Héctor ya estaba a punto de ir a denunciar la sustracción de su coche cuando le avisaron de que se lo habían llevado aunque, en su opinión, lo que la grúa hizo fue «un robo en toda regla». «El coche estaba aparcado dentro de las líneas, bien estacionado», añadiendo, con algo de sorna, que estaba «de hecho, muy bien aparcado». «Que me pongan la multa por llegar fuera de hora, correcto, pero, ¿que se lo lleve la grúa?», comenta el joven. Acto seguido acudió al depósito, donde recuperó el vehículo previo abono de 80 euros, pero se negó a pagar el importe de la multa por aparcar fuera de hora en zona azul en ese momento por el «terrible cabreo» que llevaba encima. Haciendo algunas conjeturas incluso pasó por su cabeza que «tenía que haber una especie de chanchullo entre el Ayuntamiento de Oviedo y la grúa». Pensó en tomar algún tipo de acción legal, denunciar, pero con su vuelta a Madrid estos pensamientos desaparecieron con el tiempo y lo acaecido quedó una anécdota más.

Tres años después llega «la sorpresa»

Madrid, 18 de octubre de 2016. Tres años después del incidente ovetense, el padre de Héctor circula por las afueras de Alcalá de Henares con el famoso Rover verde y es parado en un control. Esa parada, que no debería llevar más de unos minutos y se saldaría con un «puede continuar, gracias» por parte de la Benemérita, tuvo un desenlace totalmente inesperado: una notificación de embargo y el vehículo precintado. Sin saber por qué le quitaban el coche, ya que no han recibido ninguna notificación en estos años, el señor preguntó al agente la razón, que resultó ser el ayuntamiento ovetense por aquella multa impagada. «¿Oviedo? Si no he estado allí hace 27 años por lo menos», fue la contestación. «A los agentes les salía el expediente. Oviedo lo había lanzado a nivel nacional cuando debería ser una causa local», comenta Héctor. También relata que lo que le ha ocurrido a su padre habría podido ser mucho peor ya que es una persona mayor. «Mi padre tiene 72 años y ha tenido la suerte -entre comillas- de que le han parado justo a la salida de Alcalá de Henares, porque podría haber ocurrido en otro lugar y quedarse tirado en medio de la nada», comenta.

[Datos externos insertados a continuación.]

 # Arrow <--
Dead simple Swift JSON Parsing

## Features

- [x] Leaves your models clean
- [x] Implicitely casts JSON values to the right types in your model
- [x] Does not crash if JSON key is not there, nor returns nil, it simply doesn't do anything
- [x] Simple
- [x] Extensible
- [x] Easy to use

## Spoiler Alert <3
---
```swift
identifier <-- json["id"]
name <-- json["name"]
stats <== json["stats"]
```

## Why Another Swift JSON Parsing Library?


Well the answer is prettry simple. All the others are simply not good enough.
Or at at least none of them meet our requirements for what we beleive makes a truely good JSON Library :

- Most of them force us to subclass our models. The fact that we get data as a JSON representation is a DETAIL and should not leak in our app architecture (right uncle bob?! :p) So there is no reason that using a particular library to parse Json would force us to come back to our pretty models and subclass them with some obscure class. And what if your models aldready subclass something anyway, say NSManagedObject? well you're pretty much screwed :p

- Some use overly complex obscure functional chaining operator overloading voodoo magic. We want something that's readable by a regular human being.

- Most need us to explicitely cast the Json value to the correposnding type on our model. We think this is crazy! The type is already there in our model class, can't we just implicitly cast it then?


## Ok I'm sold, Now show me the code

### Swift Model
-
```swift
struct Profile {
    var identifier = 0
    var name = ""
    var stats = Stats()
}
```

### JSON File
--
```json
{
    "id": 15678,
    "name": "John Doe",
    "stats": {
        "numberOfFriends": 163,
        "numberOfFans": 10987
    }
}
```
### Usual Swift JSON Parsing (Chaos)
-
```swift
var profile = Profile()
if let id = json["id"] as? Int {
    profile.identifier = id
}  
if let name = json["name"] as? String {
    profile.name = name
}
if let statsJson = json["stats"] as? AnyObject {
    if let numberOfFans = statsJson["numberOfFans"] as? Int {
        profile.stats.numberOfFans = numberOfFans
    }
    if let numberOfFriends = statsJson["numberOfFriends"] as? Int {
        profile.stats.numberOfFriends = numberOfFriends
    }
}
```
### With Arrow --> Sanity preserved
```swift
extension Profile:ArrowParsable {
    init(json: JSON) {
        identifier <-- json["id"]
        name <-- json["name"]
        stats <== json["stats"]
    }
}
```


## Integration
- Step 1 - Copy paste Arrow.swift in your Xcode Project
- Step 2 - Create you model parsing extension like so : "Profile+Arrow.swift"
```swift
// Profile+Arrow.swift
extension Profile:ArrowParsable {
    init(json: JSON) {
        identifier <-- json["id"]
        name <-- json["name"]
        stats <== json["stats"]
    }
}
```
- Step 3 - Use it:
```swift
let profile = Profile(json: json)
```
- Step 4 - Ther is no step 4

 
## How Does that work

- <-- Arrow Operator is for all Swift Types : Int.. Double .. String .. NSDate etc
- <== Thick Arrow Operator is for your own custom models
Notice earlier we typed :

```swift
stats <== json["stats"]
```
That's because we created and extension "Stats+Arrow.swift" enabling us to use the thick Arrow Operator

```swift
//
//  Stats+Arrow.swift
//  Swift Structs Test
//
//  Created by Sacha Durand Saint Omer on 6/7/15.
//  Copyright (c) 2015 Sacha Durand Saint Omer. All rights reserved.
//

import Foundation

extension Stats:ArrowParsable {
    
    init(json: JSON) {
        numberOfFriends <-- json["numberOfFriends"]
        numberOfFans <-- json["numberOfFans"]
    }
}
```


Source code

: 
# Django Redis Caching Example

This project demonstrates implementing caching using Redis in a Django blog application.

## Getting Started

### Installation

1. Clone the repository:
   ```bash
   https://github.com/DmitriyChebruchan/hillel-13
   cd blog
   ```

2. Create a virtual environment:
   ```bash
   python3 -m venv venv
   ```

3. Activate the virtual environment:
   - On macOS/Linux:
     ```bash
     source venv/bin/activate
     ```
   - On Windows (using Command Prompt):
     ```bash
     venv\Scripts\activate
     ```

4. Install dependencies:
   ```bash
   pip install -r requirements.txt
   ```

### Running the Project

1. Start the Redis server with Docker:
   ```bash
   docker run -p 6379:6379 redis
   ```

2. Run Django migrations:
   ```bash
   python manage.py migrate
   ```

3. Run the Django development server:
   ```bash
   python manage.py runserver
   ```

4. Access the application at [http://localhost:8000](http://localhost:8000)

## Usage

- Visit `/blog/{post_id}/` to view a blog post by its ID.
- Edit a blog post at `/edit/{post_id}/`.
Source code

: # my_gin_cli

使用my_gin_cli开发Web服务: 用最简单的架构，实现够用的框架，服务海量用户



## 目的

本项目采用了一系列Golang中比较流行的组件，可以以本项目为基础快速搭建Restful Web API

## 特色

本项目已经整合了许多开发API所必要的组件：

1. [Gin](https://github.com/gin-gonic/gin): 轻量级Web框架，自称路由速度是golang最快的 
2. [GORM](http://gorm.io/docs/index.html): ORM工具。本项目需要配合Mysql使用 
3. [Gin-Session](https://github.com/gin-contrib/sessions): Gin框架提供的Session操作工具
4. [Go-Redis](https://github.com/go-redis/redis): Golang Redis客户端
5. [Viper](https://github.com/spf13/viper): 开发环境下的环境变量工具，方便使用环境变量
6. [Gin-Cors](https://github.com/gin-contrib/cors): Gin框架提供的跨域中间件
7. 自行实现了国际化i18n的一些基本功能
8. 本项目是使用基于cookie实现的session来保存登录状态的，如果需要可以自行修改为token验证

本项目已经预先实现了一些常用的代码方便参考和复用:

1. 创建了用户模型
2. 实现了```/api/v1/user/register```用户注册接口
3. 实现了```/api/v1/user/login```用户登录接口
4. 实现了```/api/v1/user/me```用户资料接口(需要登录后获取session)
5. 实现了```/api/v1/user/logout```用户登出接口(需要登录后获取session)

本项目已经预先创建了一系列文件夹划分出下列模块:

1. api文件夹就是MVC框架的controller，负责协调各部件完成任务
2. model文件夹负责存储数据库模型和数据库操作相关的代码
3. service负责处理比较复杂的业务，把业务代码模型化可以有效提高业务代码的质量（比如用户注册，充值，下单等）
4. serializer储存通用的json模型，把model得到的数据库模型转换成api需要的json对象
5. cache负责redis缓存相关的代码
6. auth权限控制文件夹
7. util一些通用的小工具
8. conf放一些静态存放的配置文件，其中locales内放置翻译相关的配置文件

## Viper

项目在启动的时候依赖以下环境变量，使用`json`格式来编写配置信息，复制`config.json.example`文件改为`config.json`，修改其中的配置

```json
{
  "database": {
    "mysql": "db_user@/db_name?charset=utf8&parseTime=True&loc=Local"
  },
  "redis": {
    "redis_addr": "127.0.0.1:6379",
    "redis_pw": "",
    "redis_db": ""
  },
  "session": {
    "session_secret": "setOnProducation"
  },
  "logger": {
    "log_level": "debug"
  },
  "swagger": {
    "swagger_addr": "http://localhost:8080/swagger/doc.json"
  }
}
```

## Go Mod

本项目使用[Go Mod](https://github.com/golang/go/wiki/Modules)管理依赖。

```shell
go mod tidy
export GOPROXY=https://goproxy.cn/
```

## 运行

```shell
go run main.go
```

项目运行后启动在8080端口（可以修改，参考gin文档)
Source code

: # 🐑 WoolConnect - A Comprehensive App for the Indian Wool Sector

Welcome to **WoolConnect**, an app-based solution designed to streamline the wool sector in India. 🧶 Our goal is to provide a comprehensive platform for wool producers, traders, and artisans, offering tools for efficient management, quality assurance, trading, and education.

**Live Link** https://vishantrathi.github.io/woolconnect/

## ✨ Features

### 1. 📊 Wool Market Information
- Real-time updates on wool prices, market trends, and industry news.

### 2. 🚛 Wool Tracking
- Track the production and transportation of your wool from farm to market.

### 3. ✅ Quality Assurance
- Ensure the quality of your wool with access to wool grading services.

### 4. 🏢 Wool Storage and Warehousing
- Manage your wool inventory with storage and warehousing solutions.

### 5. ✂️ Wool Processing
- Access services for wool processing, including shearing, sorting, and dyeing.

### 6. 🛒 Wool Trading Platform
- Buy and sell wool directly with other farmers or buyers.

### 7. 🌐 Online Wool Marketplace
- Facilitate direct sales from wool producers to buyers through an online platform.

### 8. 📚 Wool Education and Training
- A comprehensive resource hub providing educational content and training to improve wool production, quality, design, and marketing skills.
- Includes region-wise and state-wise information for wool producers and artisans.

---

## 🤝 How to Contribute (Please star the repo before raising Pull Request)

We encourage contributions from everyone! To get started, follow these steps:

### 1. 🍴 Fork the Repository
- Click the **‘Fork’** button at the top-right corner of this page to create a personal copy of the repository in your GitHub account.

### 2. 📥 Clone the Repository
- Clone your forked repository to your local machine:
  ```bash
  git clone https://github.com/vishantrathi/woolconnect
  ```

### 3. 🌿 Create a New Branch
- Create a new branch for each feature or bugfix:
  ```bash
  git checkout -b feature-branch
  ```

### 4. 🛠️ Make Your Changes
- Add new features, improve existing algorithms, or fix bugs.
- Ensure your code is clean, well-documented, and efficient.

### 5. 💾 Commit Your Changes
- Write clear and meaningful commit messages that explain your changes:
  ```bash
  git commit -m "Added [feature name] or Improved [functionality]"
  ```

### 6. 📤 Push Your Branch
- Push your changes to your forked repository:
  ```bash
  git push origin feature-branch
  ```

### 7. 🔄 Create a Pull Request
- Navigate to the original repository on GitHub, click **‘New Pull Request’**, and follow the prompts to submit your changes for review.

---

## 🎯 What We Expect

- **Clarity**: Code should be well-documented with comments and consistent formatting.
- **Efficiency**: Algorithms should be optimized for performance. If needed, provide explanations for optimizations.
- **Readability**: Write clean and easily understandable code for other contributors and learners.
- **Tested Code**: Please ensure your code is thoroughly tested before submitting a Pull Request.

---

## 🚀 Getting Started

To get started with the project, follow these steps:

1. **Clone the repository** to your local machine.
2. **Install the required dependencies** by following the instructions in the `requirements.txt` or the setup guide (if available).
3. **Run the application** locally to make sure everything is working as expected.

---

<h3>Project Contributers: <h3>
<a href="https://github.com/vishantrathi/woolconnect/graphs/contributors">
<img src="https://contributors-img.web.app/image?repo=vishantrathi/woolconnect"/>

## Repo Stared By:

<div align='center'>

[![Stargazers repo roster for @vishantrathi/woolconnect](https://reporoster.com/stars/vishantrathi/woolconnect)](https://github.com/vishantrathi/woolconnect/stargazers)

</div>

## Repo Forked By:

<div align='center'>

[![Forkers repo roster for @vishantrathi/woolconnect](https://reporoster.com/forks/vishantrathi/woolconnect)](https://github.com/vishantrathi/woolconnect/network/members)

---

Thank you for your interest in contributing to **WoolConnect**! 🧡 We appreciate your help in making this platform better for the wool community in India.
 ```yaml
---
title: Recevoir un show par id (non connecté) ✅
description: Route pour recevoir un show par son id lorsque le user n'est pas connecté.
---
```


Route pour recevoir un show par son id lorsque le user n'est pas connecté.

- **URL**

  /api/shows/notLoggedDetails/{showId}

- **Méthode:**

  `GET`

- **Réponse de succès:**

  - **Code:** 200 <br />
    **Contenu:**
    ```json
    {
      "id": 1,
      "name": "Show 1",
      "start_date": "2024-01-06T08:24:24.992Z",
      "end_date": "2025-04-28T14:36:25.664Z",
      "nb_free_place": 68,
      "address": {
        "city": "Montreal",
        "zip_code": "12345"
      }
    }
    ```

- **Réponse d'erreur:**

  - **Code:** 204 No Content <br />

Por lo tanto, tres años después, vuelta a empezar. Les ha tocado abonar la multa -que ha ascendido a 123,75 euros con el paso del tiempo- para levantar el embargo del vehículo. «Por suerte los costes de arrastre y depósito no nos los han cobrado porque han considerado que lo que nos han hecho era una vergüenza. Los agentes no se lo creían, se llevaban las manos a la cabeza», comenta el madrileño, que tiene muy claro cual será su siguiente paso: tomar acciones legales contra el Ayuntamiento de Oviedo. «Lógicamente quiero denunciarles por ejecutar estas acciones, las cuales creo que están fuera de lugar y son claramente abusivas, tratando al ciudadano como un delincuente», asegura, definiendo la situación como «una auténtica tomadura de pelo».